Knitter's main contribution, informed by his Christian faith and the idea that Christianity is a fulfillment of Judaism, implies that, while the previous religion was not wrong, it was incomplete and awaiting later fulfillment. This view is also held by some forms of Islam with respect to Christianity and Judaism before them, as well as by Mormonism and all other faiths who feel they have a later clarification from God.

However, one's religion does not have to be founded after others in order to see one's religion as a fulfillment.
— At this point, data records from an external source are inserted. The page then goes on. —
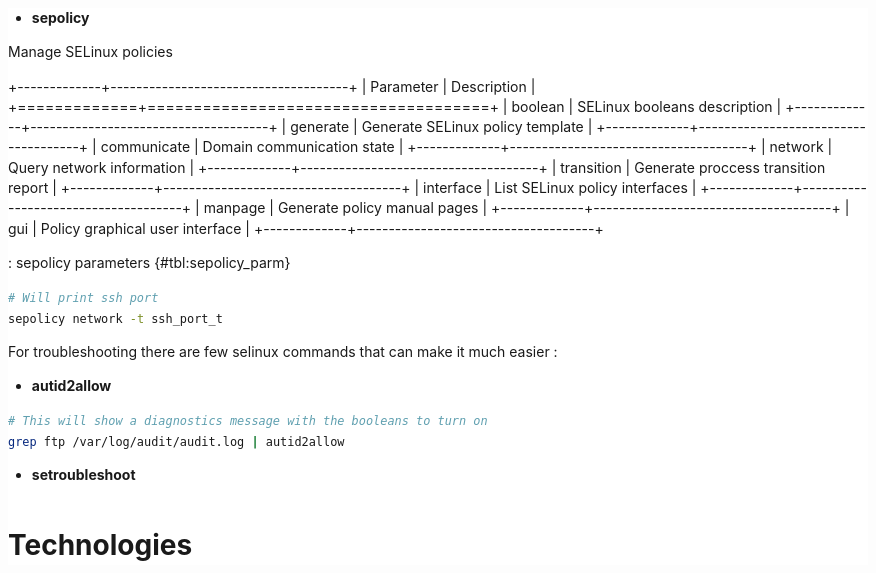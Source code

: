 - **sepolicy**

Manage SELinux policies

+-------------+-------------------------------------+
| Parameter   | Description                         |
+=============+=====================================+
| boolean     | SELinux booleans description        |
+-------------+-------------------------------------+
| generate    | Generate SELinux policy template    |
+-------------+-------------------------------------+
| communicate | Domain communication state          |
+-------------+-------------------------------------+
| network     | Query network information           |
+-------------+-------------------------------------+
| transition  | Generate proccess transition report |
+-------------+-------------------------------------+
| interface   | List SELinux policy interfaces      |
+-------------+-------------------------------------+
| manpage     | Generate policy manual pages        |
+-------------+-------------------------------------+
| gui         | Policy graphical user interface     |
+-------------+-------------------------------------+

: sepolicy parameters {#tbl:sepolicy_parm}

```bash
# Will print ssh port
sepolicy network -t ssh_port_t
```


For troubleshooting there are few selinux commands that can make it much easier :

- **autid2allow**

```bash
# This will show a diagnostics message with the booleans to turn on
grep ftp /var/log/audit/audit.log | autid2allow
```

- **setroubleshoot**









# Technologies
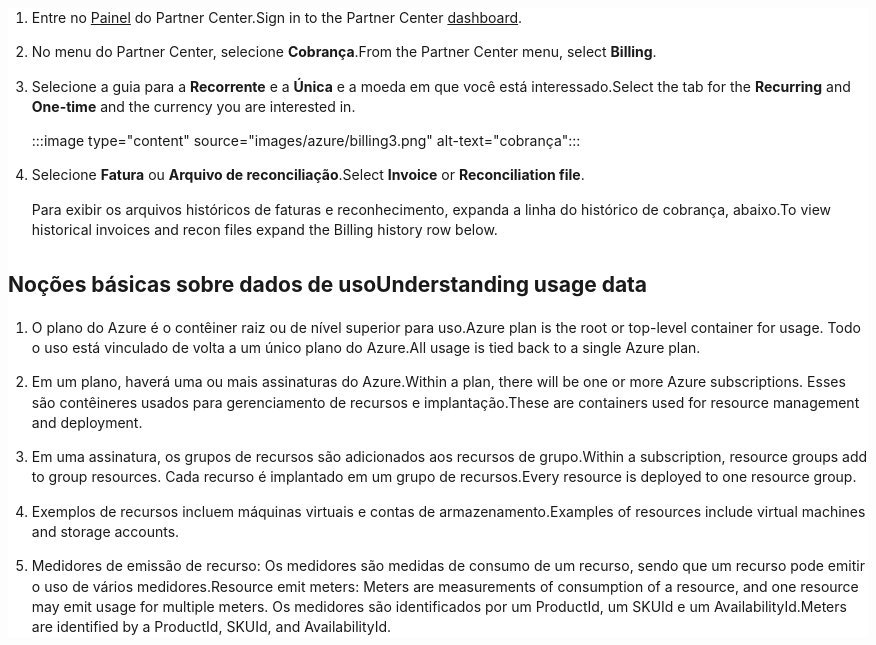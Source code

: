 1. <span data-ttu-id="c5a2f-123">Entre no [Painel](https://partner.microsoft.com/dashboard/) do Partner Center.</span><span class="sxs-lookup"><span data-stu-id="c5a2f-123">Sign in to the Partner Center [dashboard](https://partner.microsoft.com/dashboard/).</span></span>

2. <span data-ttu-id="c5a2f-124">No menu do Partner Center, selecione **Cobrança**.</span><span class="sxs-lookup"><span data-stu-id="c5a2f-124">From the Partner Center menu, select **Billing**.</span></span>

3. <span data-ttu-id="c5a2f-125">Selecione a guia para a **Recorrente** e a **Única** e a moeda em que você está interessado.</span><span class="sxs-lookup"><span data-stu-id="c5a2f-125">Select the tab for the **Recurring** and **One-time** and the currency you are interested in.</span></span>

   :::image type="content" source="images/azure/billing3.png" alt-text="cobrança":::

4. <span data-ttu-id="c5a2f-127">Selecione **Fatura** ou **Arquivo de reconciliação**.</span><span class="sxs-lookup"><span data-stu-id="c5a2f-127">Select **Invoice** or **Reconciliation file**.</span></span>  

   <span data-ttu-id="c5a2f-128">Para exibir os arquivos históricos de faturas e reconhecimento, expanda a linha do histórico de cobrança, abaixo.</span><span class="sxs-lookup"><span data-stu-id="c5a2f-128">To view historical invoices and recon files expand the Billing history row below.</span></span>

## <a name="understanding-usage-data"></a><span data-ttu-id="c5a2f-129">Noções básicas sobre dados de uso</span><span class="sxs-lookup"><span data-stu-id="c5a2f-129">Understanding usage data</span></span> 

1. <span data-ttu-id="c5a2f-130">O plano do Azure é o contêiner raiz ou de nível superior para uso.</span><span class="sxs-lookup"><span data-stu-id="c5a2f-130">Azure plan is the root or top-level container for usage.</span></span> <span data-ttu-id="c5a2f-131">Todo o uso está vinculado de volta a um único plano do Azure.</span><span class="sxs-lookup"><span data-stu-id="c5a2f-131">All usage is tied back to a single Azure plan.</span></span>

2. <span data-ttu-id="c5a2f-132">Em um plano, haverá uma ou mais assinaturas do Azure.</span><span class="sxs-lookup"><span data-stu-id="c5a2f-132">Within a plan, there will be one or more Azure subscriptions.</span></span> <span data-ttu-id="c5a2f-133">Esses são contêineres usados para gerenciamento de recursos e implantação.</span><span class="sxs-lookup"><span data-stu-id="c5a2f-133">These are containers used for resource management and deployment.</span></span> 

3. <span data-ttu-id="c5a2f-134">Em uma assinatura, os grupos de recursos são adicionados aos recursos de grupo.</span><span class="sxs-lookup"><span data-stu-id="c5a2f-134">Within a subscription, resource groups add to group resources.</span></span> <span data-ttu-id="c5a2f-135">Cada recurso é implantado em um grupo de recursos.</span><span class="sxs-lookup"><span data-stu-id="c5a2f-135">Every resource is deployed to one resource group.</span></span> 

4. <span data-ttu-id="c5a2f-136">Exemplos de recursos incluem máquinas virtuais e contas de armazenamento.</span><span class="sxs-lookup"><span data-stu-id="c5a2f-136">Examples of resources include virtual machines and storage accounts.</span></span> 

5. <span data-ttu-id="c5a2f-137">Medidores de emissão de recurso: Os medidores são medidas de consumo de um recurso, sendo que um recurso pode emitir o uso de vários medidores.</span><span class="sxs-lookup"><span data-stu-id="c5a2f-137">Resource emit meters: Meters are measurements of consumption of a resource, and one resource may emit usage for multiple meters.</span></span> <span data-ttu-id="c5a2f-138">Os medidores são identificados por um ProductId, um SKUId e um AvailabilityId.</span><span class="sxs-lookup"><span data-stu-id="c5a2f-138">Meters are identified by a ProductId, SKUId, and AvailabilityId.</span></span>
For instance, some Christian theologians argue that if their faith *arrives* later than the indigenous religion, even if in history Christianity came first, such indigenous systems were "God's placeholder," often with common truths learned from nature mixed with erroneous revelatory truths, that can be fulfilled and corrected with the revealed truth of the Christian Scriptures.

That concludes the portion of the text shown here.